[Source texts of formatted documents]
————————

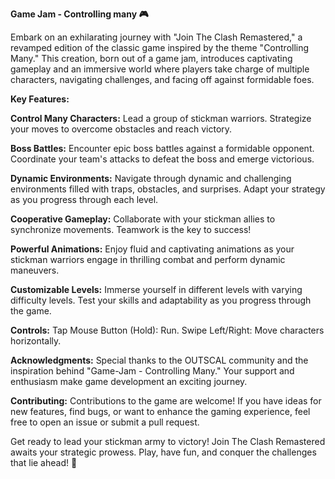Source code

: **Game Jam - Controlling many 🎮**

Embark on an exhilarating journey with "Join The Clash Remastered," a revamped edition of the classic game inspired by the theme "Controlling Many." This creation, born out of a game jam, introduces captivating gameplay and an immersive world where players take charge of multiple characters, navigating challenges, and facing off against formidable foes.

**Key Features:**

**Control Many Characters:**
Lead a group of stickman warriors. Strategize your moves to overcome obstacles and reach victory.

**Boss Battles:**
Encounter epic boss battles against a formidable opponent. Coordinate your team's attacks to defeat the boss and emerge victorious.

**Dynamic Environments:**
Navigate through dynamic and challenging environments filled with traps, obstacles, and surprises. Adapt your strategy as you progress through each level.

**Cooperative Gameplay:**
Collaborate with your stickman allies to synchronize movements. Teamwork is the key to success!

**Powerful Animations:**
Enjoy fluid and captivating animations as your stickman warriors engage in thrilling combat and perform dynamic maneuvers.

**Customizable Levels:**
Immerse yourself in different levels with varying difficulty levels. Test your skills and adaptability as you progress through the game.

**Controls:**
Tap Mouse Button (Hold): Run.
Swipe Left/Right: Move characters horizontally.

**Acknowledgments:**
Special thanks to the OUTSCAL community and the inspiration behind "Game-Jam - Controlling Many." Your support and enthusiasm make game development an exciting journey.

**Contributing:**
Contributions to the game are welcome! If you have ideas for new features, find bugs, or want to enhance the gaming experience, feel free to open an issue or submit a pull request.

Get ready to lead your stickman army to victory! Join The Clash Remastered awaits your strategic prowess. Play, have fun, and conquer the challenges that lie ahead! 🚀
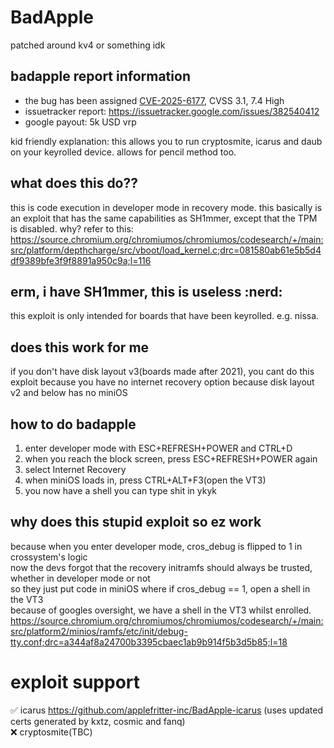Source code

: # BadApple
patched around kv4 or something idk

## badapple report information
- the bug has been assigned [CVE-2025-6177](https://nvd.nist.gov/vuln/detail/CVE-2025-6177), CVSS 3.1, 7.4 High
- issuetracker report: <https://issuetracker.google.com/issues/382540412>
- google payout: 5k USD vrp

kid friendly explanation: this allows you to run cryptosmite, icarus and daub on your keyrolled device. allows for pencil method too.
## what does this do??
this is code execution in developer mode in recovery mode. this basically is an exploit that has the same capabilities as SH1mmer, except that the TPM is disabled. why? refer to this: <https://source.chromium.org/chromiumos/chromiumos/codesearch/+/main:src/platform/depthcharge/src/vboot/load_kernel.c;drc=081580ab61e5b5d4df9389bfe3f9f8891a950c9a;l=116>

## erm, i have SH1mmer, this is useless :nerd:
this exploit is only intended for boards that have been keyrolled. e.g. nissa.

## does this work for me
if you don't have disk layout v3(boards made after 2021), you cant do this exploit because you have no internet recovery option because disk layout v2 and below has no miniOS

## how to do badapple
1. enter developer mode with ESC+REFRESH+POWER and CTRL+D
2. when you reach the block screen, press ESC+REFRESH+POWER again
3. select Internet Recovery
4. when miniOS loads in, press CTRL+ALT+F3(open the VT3)
5. you now have a shell you can type shit in ykyk

## why does this stupid exploit so ez work
because when you enter developer mode, cros_debug is flipped to 1 in crossystem's logic \
now the devs forgot that the recovery initramfs should always be trusted, whether in developer mode or not \
so they just put code in miniOS where if cros_debug == 1, open a shell in the VT3 \
because of googles oversight, we have a shell in the VT3 whilst enrolled. \
<https://source.chromium.org/chromiumos/chromiumos/codesearch/+/main:src/platform2/minios/ramfs/etc/init/debug-tty.conf;drc=a344af8a24700b3395cbaec1ab9b914f5b3d5b85;l=18>

# exploit support
:white_check_mark: icarus https://github.com/applefritter-inc/BadApple-icarus (uses updated certs generated by kxtz, cosmic and fanq) \
:x: cryptosmite(TBC)
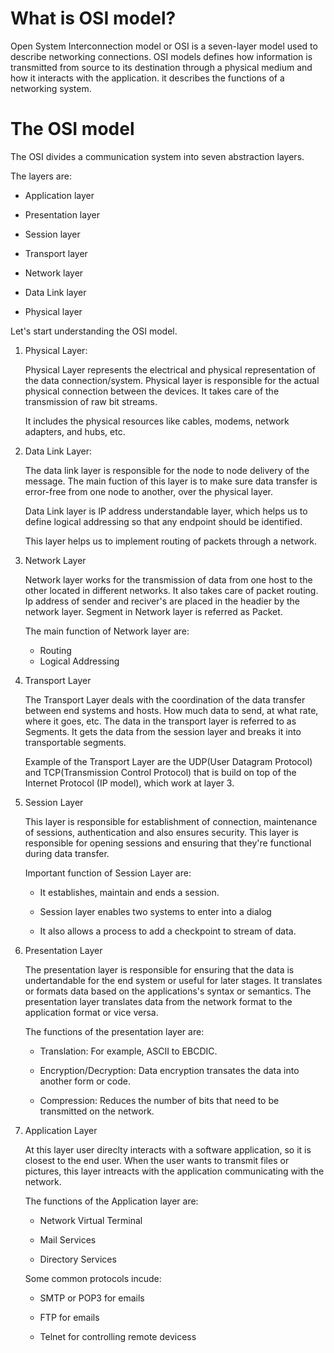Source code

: # What is OSI model?

Open System Interconnection model or OSI is a seven-layer model used to describe networking connections. OSI models defines how information is transmitted from source to its destination through a physical medium and how it interacts with the application. it describes the functions of a networking system.


# The OSI model

The OSI  divides a communication system into seven abstraction layers.

The layers are:

 * Application layer

 * Presentation layer

 * Session layer

 * Transport layer

 * Network layer

 * Data Link layer

 * Physical layer


Let's start understanding the OSI model.

 1. Physical Layer:

    Physical Layer represents the electrical and physical representation of the data connection/system. Physical layer is responsible for the actual physical connection between the devices. It takes care of the transmission of raw bit streams.

    It includes the physical resources like cables, modems, network adapters, and hubs, etc.


 2. Data Link Layer:

    The data link layer is responsible for the node to node delivery of the message. The main fuction of this layer is to make sure data transfer is error-free from one node to another, over the physical layer.

    Data Link layer is IP address understandable layer, which helps us to define logical addressing so that any endpoint should be identified.

    This layer helps us to implement routing of packets through a network.

 3. Network Layer

    Network layer works for the transmission of data from one host to the other located in different networks. It also takes care of packet routing. Ip address of sender and reciver's are placed in the headier by the network layer. Segment in Network layer is referred as Packet.

    The main function of Network layer are:

    * Routing
    * Logical Addressing

4.  Transport Layer

    The Transport Layer deals with the coordination of the data transfer between end systems and hosts. How much data to send, at what rate, where it goes, etc. The data in the transport layer is referred to as Segments. It gets the data from the session layer and breaks it into transportable segments.

    Example of the Transport Layer are the UDP(User Datagram Protocol) and TCP(Transmission Control Protocol) that is build on top of the Internet Protocol (IP model), which work at layer 3.


 5. Session Layer

    This layer is responsible for establishment of connection, maintenance of sessions, authentication and also ensures security. This layer is responsible for opening sessions and ensuring that they're functional during data transfer.

    Important function of Session Layer are:

    * It establishes, maintain and ends a session.

    * Session layer enables two systems to enter into a dialog

    * It also allows a process to add a checkpoint to stream of data.

6. Presentation Layer

    The presentation layer is responsible for ensuring that the data is undertandable for the end system or useful for later stages. It translates or formats data based on the applications's syntax or semantics. The presentation layer translates data from the network format to the application format or vice versa.

    The functions of the presentation layer are:

    * Translation: For example, ASCII to EBCDIC.

    * Encryption/Decryption: Data encryption transates the data into another form or code.

    * Compression: Reduces the number of bits that need to be transmitted on the network.


 7. Application Layer

    At this layer user direclty interacts with a software application, so it is closest to the end user. When the user wants to transmit files or pictures, this layer intreacts with the application communicating with the network.

    The functions of the Application layer are:

    * Network Virtual Terminal

    * Mail Services

    * Directory Services

    Some common protocols incude:

    * SMTP or POP3 for emails

    * FTP for emails

    * Telnet for controlling remote devicess









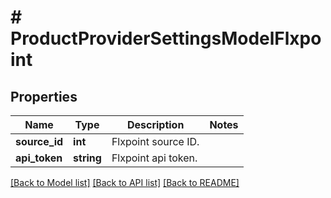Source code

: # # ProductProviderSettingsModelFlxpoint

## Properties

Name | Type | Description | Notes
------------ | ------------- | ------------- | -------------
**source_id** | **int** | Flxpoint source ID. |
**api_token** | **string** | Flxpoint api token. |

[[Back to Model list]](../../README.md#models) [[Back to API list]](../../README.md#endpoints) [[Back to README]](../../README.md)
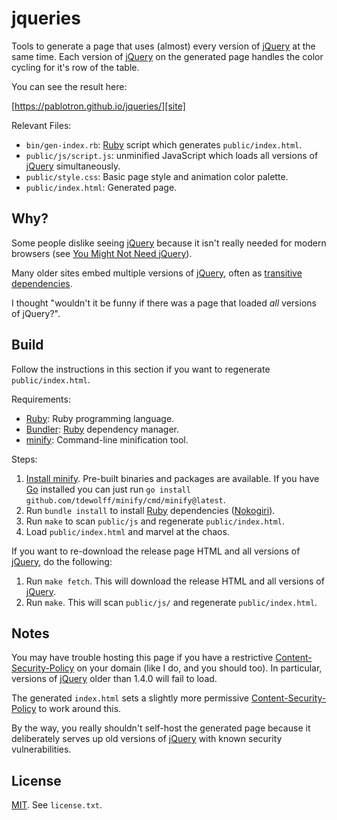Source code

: # jqueries

Tools to generate a page that uses (almost) every version of [jQuery][]
at the same time.  Each version of [jQuery][] on the generated page
handles the color cycling for it's row of the table.

You can see the result here:

[https://pablotron.github.io/jqueries/][site]

Relevant Files:

* `bin/gen-index.rb`: [Ruby][] script which generates `public/index.html`.
* `public/js/script.js`: unminified JavaScript which loads all
  versions of [jQuery][] simultaneously.
* `public/style.css`: Basic page style and animation color palette.
* `public/index.html`: Generated page.

## Why?

Some people dislike seeing [jQuery][] because it isn't really needed for
modern browsers (see [You Might Not Need jQuery][]).

Many older sites embed multiple versions of [jQuery][], often as
[transitive dependencies][].

I thought "wouldn't it be funny if there was a page that loaded *all*
versions of jQuery?".

## Build

Follow the instructions in this section if you want to regenerate
`public/index.html`.

Requirements:

* [Ruby][]: Ruby programming language.
* [Bundler][]: [Ruby][] dependency manager.
* [minify][]: Command-line minification tool.

Steps:

1. [Install minify][].  Pre-built binaries and packages are available.  If you have [Go][] installed you can just run `go install github.com/tdewolff/minify/cmd/minify@latest`.
2. Run `bundle install` to install [Ruby][] dependencies ([Nokogiri][]).
3. Run `make` to scan `public/js` and regenerate `public/index.html`.
4. Load `public/index.html` and marvel at the chaos.

If you want to re-download the release page HTML and all versions of
[jQuery][], do the following:

1. Run `make fetch`.  This will download the release HTML and all versions of [jQuery][].
2. Run `make`.  This will scan `public/js/` and regenerate `public/index.html`.

## Notes

You may have trouble hosting this page if you have a restrictive
[Content-Security-Policy][] on your domain (like I do, and you should
too).  In particular, versions of [jQuery][] older than 1.4.0 will fail
to load.

The generated `index.html` sets a slightly more permissive
[Content-Security-Policy][] to work around this.

By the way, you really shouldn't self-host the generated page because it
deliberately serves up old versions of [jQuery][] with known security
vulnerabilities.

## License

[MIT][].  See `license.txt`.

[site]: https://pablotron.github.io/jqueries/
  "Release version of this site."
[jquery]: https://jquery.com/
  "jQuery"
[go]: https://go.dev/
  "Go programming language."
[minify]: https://github.com/tdewolff/minify
  "Command-line minifier."
[ruby]: https://ruby-lang.org/
  "Ruby programming language."
[bundler]: https://bundler.io/
  "Ruby dependency manager."
[install minify]: https://github.com/tdewolff/minify/tree/master/cmd/minify
  "minify installation instructions."
[you might not need jquery]: https://youmightnotneedjquery.com/
  "You might not need jQuery."
[transitive dependencies]: https://en.wikipedia.org/wiki/Transitive_dependency
  "Transitive dependency"
[mit]: https://opensource.org/licenses/MIT
  "MIT license"
[content-security-policy]: https://developer.mozilla.org/en-US/docs/Web/HTTP/Headers/Content-Security-Policy
  "Content security policy"
[nokogiri]: https://github.com/sparklemotion/nokogiri
  "Ruby HTML and XML parser."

————————

Starting at the line containing "so they just" and stopping at the line containing "is OSI model?", output every line above exactly, both ends included, with pictures omitted.

● **Final answer**:
so they just put code in miniOS where if cros_debug == 1, open a shell in the VT3 \
because of googles oversight, we have a shell in the VT3 whilst enrolled. \
<https://source.chromium.org/chromiumos/chromiumos/codesearch/+/main:src/platform2/minios/ramfs/etc/init/debug-tty.conf;drc=a344af8a24700b3395cbaec1ab9b914f5b3d5b85;l=18>

# exploit support
:white_check_mark: icarus https://github.com/applefritter-inc/BadApple-icarus (uses updated certs generated by kxtz, cosmic and fanq) \
:x: cryptosmite(TBC)
Source code

: # What is OSI model?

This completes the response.